Exercise data below:

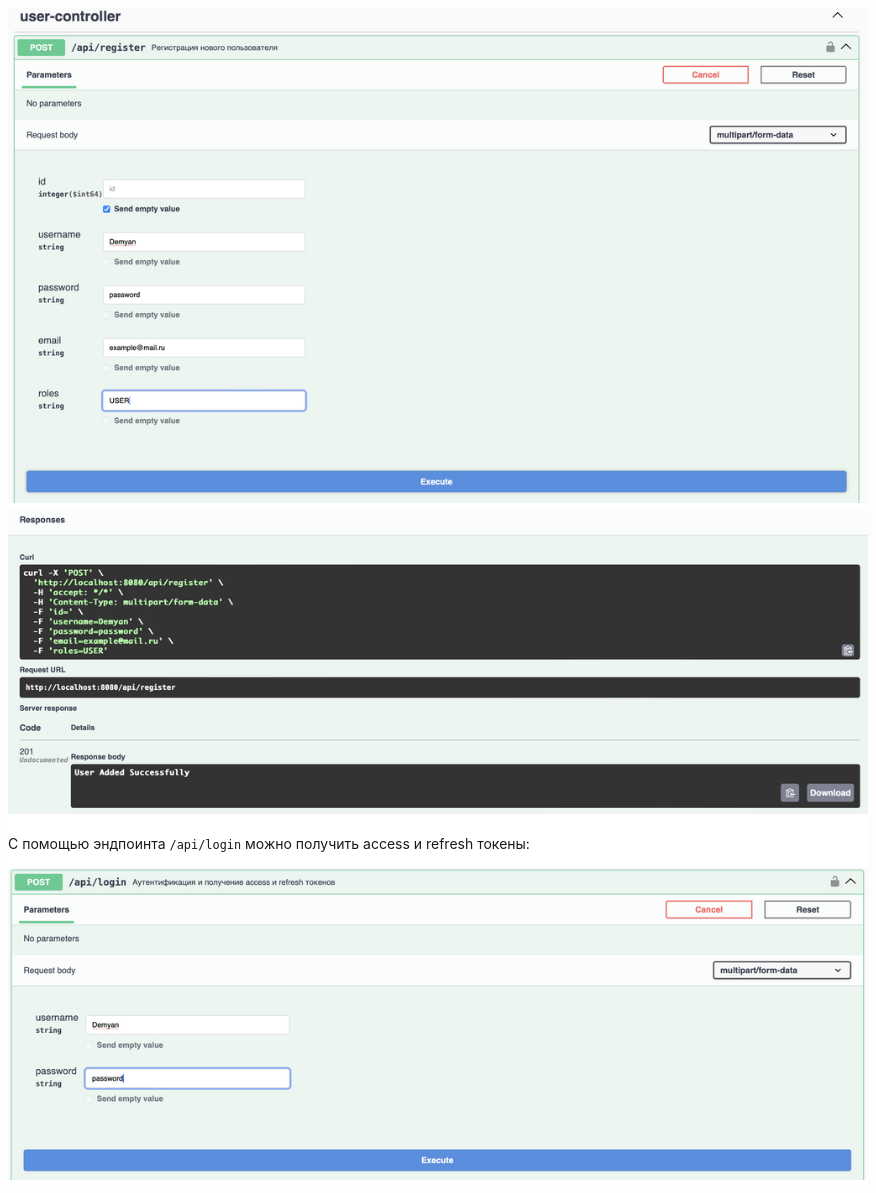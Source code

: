 ![Alt text](/images/Снимок%20экрана%202024-08-28%20в%2014.44.47.png)
![Alt text](/images/Снимок%20экрана%202024-08-28%20в%2014.45.02.png)

С помощью эндпоинта `/api/login` можно получить access и refresh токены:

![Alt text](/images/Снимок%20экрана%202024-08-28%20в%2014.49.32.png)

End of Exercise data.

_Required work_: How many lines in the entries contain the string "Снимок"? Answer with the number only.

_Written reply_: 3